◆ Supplied data
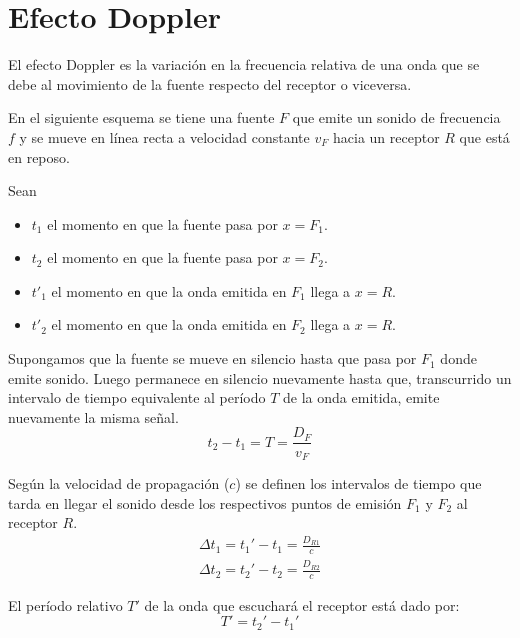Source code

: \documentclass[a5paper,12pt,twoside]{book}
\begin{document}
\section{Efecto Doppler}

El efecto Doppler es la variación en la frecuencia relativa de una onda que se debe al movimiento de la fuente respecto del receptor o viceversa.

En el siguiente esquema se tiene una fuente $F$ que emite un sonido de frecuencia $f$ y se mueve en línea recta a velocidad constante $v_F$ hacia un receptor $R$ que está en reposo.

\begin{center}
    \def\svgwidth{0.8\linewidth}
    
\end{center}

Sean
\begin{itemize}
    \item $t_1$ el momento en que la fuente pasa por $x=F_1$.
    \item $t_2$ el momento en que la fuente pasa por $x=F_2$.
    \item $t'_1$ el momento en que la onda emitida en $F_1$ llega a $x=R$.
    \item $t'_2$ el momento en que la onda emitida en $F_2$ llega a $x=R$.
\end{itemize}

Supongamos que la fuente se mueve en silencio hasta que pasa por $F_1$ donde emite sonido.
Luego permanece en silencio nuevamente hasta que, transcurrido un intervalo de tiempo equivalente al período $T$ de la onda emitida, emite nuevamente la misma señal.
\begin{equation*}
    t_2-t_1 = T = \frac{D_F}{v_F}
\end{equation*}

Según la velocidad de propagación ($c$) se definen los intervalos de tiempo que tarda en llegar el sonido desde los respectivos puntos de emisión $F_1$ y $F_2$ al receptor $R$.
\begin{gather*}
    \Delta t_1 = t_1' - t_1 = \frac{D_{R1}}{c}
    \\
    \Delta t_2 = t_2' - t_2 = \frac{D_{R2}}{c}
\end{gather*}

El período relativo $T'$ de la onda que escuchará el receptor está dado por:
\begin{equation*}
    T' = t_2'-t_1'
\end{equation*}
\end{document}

* * *

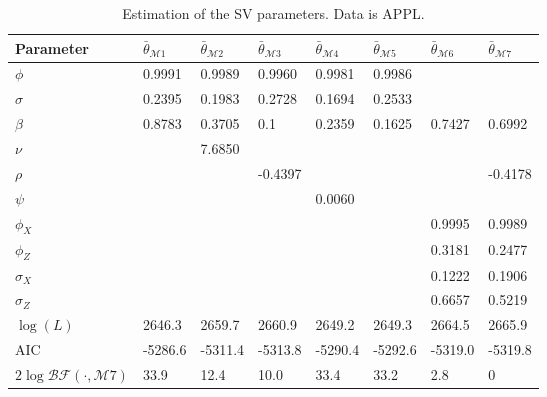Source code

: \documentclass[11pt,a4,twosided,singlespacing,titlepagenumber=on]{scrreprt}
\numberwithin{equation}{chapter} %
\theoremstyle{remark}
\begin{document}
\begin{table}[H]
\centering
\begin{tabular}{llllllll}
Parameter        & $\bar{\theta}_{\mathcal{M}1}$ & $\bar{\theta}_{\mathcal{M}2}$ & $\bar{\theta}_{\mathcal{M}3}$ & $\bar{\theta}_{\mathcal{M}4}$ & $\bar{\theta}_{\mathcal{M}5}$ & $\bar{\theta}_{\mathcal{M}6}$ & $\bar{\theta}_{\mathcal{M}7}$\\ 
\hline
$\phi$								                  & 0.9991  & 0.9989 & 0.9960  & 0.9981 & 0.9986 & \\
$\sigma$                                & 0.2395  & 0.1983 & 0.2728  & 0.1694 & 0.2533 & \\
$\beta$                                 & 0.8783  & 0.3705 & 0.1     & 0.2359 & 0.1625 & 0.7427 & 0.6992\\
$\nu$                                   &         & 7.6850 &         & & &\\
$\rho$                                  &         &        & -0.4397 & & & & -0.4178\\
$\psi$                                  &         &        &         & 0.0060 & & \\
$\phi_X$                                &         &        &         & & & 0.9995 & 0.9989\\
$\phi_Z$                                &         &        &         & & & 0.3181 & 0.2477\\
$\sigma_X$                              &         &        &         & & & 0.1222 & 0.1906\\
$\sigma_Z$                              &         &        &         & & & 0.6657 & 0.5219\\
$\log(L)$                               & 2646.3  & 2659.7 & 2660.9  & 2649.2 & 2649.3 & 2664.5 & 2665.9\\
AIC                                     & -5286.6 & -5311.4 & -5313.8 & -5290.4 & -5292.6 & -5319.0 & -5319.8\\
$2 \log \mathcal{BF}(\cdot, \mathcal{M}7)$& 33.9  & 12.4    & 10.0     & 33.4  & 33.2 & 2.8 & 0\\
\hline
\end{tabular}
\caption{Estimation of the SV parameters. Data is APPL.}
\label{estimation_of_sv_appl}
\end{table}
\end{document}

◆ Assigned task
Find the lines of the material that contain the word "pasa" and report only how many there are.

◆ Task answer
3